Chemistry important in bonding and in love
Which statements about sexual chemistry fit your life experiences the closest?
a. Chemistry is one of those mysterious elements that simply cannot be defined. If chemistry isn’t there, nothing can put it there.
b. Lust and chemical attraction is something one grows out of as one gets wiser and older. Instead, I look for the personality under all those all those looks.
c. I can instantly see a guy is sexy and think “Oh, boy … yum, yum,” but it never goes beyond that because I am aware of being led by lust instead of by love, and I know which is more important.
d. Too many couples fall into sexual situations out of loneliness or pure biology, and now they’re in a committed relationship because of sexual habit or need – thinking they’re in love.
e. In dating, I know almost immediately if I feel any sexual attraction toward a woman. When we meet, it’s either there or it’s not.
f. Chemistry can grow and develop over time. Sometimes you may need to get to know someone first before you realize how attracted you are to him or her.
These statements, all taken from readers who have written to this columnist, illustrate various facets and attitudes of chemistry: mainly that reasonable people define, value or experience it very differently.
Most men and women – single, married or divorced – see chemical attraction as important and even necessary in order to bond, fall in love and have a vital, passionate, intimate relationship.
Falling in love is usually spurred by strong sexual arousal and desire. Especially in the beginning of a relationship, the chemistry of sexual attraction, desire and love occurs when the brain produces amphetamine-like chemicals that make people feel giddy and romantic. These naturally produced chemicals can keep two people sexually aroused and wildly desirous of each other for periods that can for some last only weeks, while for others it can last for several years.
One of these chemicals, phenylethylamine, also appears naturally in chocolate, which is why some people, when they fall out of love or lose a relationship, crave more chocolate.
After a period of time in a relationship, the amphetamine high of arousal and desire fades, and our brain then produces morphine-like chemicals that create strong feelings of attachment and peacefulness, which gives us the sense of feeling content, secure and stable with each other.

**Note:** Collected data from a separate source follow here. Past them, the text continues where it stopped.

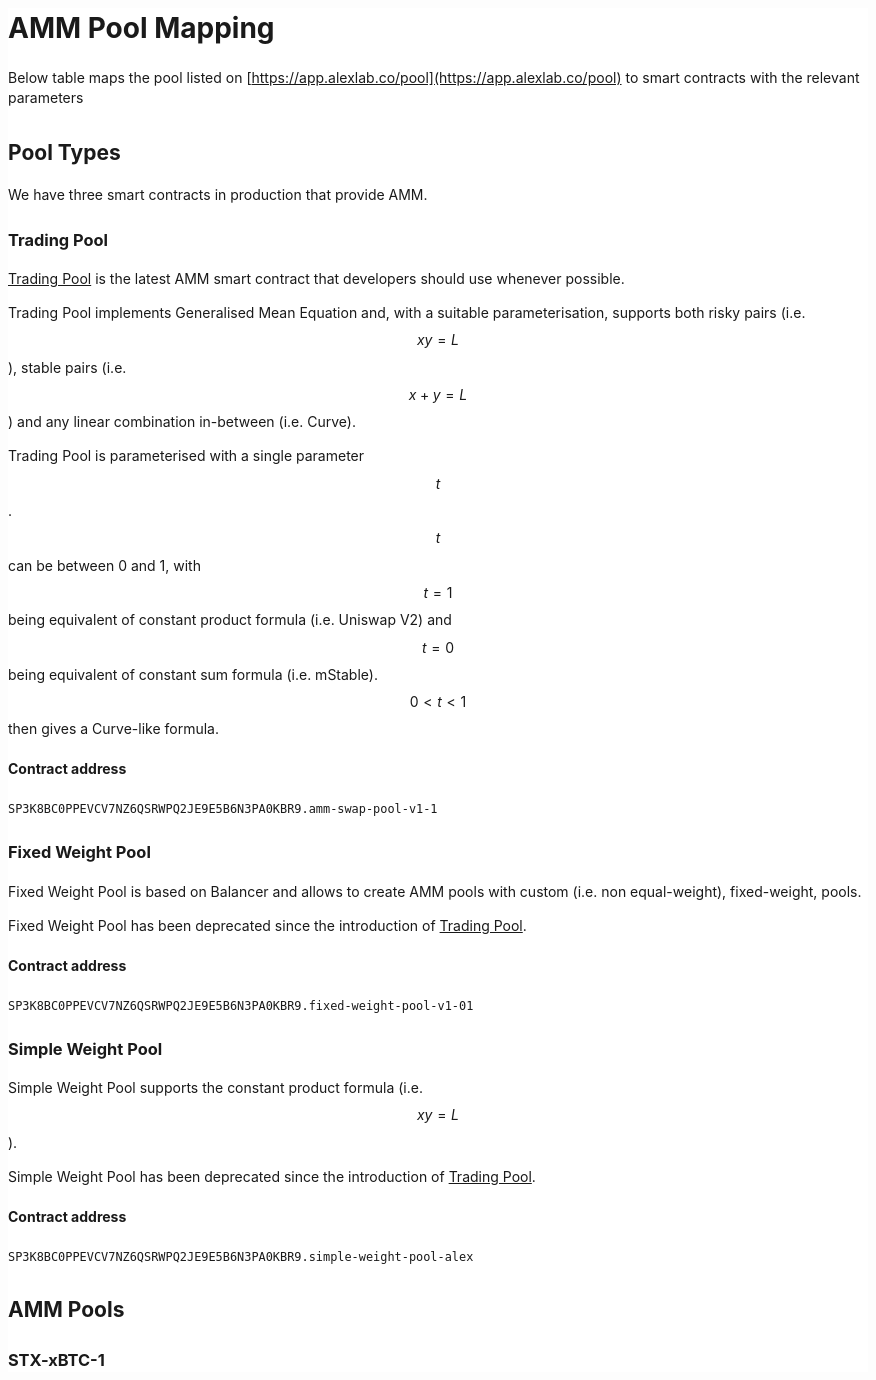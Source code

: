 # AMM Pool Mapping

Below table maps the pool listed on [https://app.alexlab.co/pool](https://app.alexlab.co/pool) to smart contracts with the relevant parameters

## Pool Types

We have three smart contracts in production that provide AMM.

### Trading Pool

[Trading Pool](../../trading-lending-and-borrowing/trading-pool/) is the latest AMM smart contract that developers should use whenever possible.

Trading Pool implements Generalised Mean Equation and, with a suitable parameterisation, supports both risky pairs (i.e. $$x y=L$$), stable pairs (i.e. $$x +y=L$$) and any linear combination in-between (i.e. Curve).

Trading Pool is parameterised with a single parameter $$t$$. $$t$$ can be between 0 and 1, with $$t=1$$ being equivalent of constant product formula (i.e. Uniswap V2) and $$t=0$$ being equivalent of constant sum formula (i.e. mStable). $$0<t <1$$ then gives a Curve-like formula.

#### Contract address

`SP3K8BC0PPEVCV7NZ6QSRWPQ2JE9E5B6N3PA0KBR9.amm-swap-pool-v1-1`

### Fixed Weight Pool

Fixed Weight Pool is based on Balancer and allows to create AMM pools with custom (i.e. non equal-weight), fixed-weight, pools.

Fixed Weight Pool has been deprecated since the introduction of [Trading Pool](amm-pool-mapping.md#trading-pool).

#### Contract address

`SP3K8BC0PPEVCV7NZ6QSRWPQ2JE9E5B6N3PA0KBR9.fixed-weight-pool-v1-01`

### Simple Weight Pool

Simple Weight Pool supports the constant product formula (i.e. $$x y=L$$).

Simple Weight Pool has been deprecated since the introduction of [Trading Pool](amm-pool-mapping.md#trading-pool).

#### Contract address

`SP3K8BC0PPEVCV7NZ6QSRWPQ2JE9E5B6N3PA0KBR9.simple-weight-pool-alex`

## AMM Pools

### STX-xBTC-1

But there is some research to suggest that, over time, our brains may become immune to these morphine-like chemicals, which is why some people who are seemingly happy and stable in their marriages seek out an affair with someone new. They apparently cannot stand the tedium of sameness, and therefore seek out novelty. This new sexual liaison presumably creates the amphetamine high that arousal triggers in the beginning of a relationship.
In order for a new couple to bond and form the basis for a long-term, stable, committed relationship, the two people must find or create a common vision for the future.
They will do that by slowly getting to know each other better, revealing their inner selves, secrets, hopes, dreams, fears, sensitivities and so on – as well as tying their lives, friends, families, major decisions, challenges, crises, stresses and their futures together.